**Saved data entries**
+ + + + + + +

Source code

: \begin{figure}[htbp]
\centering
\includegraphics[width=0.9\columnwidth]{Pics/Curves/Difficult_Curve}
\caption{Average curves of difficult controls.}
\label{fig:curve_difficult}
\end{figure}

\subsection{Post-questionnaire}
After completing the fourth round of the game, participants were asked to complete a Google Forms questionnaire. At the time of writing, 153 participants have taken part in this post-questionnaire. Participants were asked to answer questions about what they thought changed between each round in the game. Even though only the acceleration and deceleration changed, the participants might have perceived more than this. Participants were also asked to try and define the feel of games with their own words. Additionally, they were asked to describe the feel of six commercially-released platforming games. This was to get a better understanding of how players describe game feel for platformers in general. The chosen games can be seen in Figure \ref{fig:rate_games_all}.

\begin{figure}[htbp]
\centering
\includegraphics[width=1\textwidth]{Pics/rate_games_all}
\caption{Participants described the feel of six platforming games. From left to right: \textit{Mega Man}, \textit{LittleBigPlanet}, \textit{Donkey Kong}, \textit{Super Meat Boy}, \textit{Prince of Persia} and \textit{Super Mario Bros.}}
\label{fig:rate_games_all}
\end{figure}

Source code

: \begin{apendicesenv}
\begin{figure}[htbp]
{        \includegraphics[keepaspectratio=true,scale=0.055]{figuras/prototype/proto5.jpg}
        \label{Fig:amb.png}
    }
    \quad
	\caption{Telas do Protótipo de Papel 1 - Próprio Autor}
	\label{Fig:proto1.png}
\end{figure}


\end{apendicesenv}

+ + + + + + +

**About this task**
Please find how many lines in the records hold "apendicesenv", then give that number with nothing else.

**Answer box**
2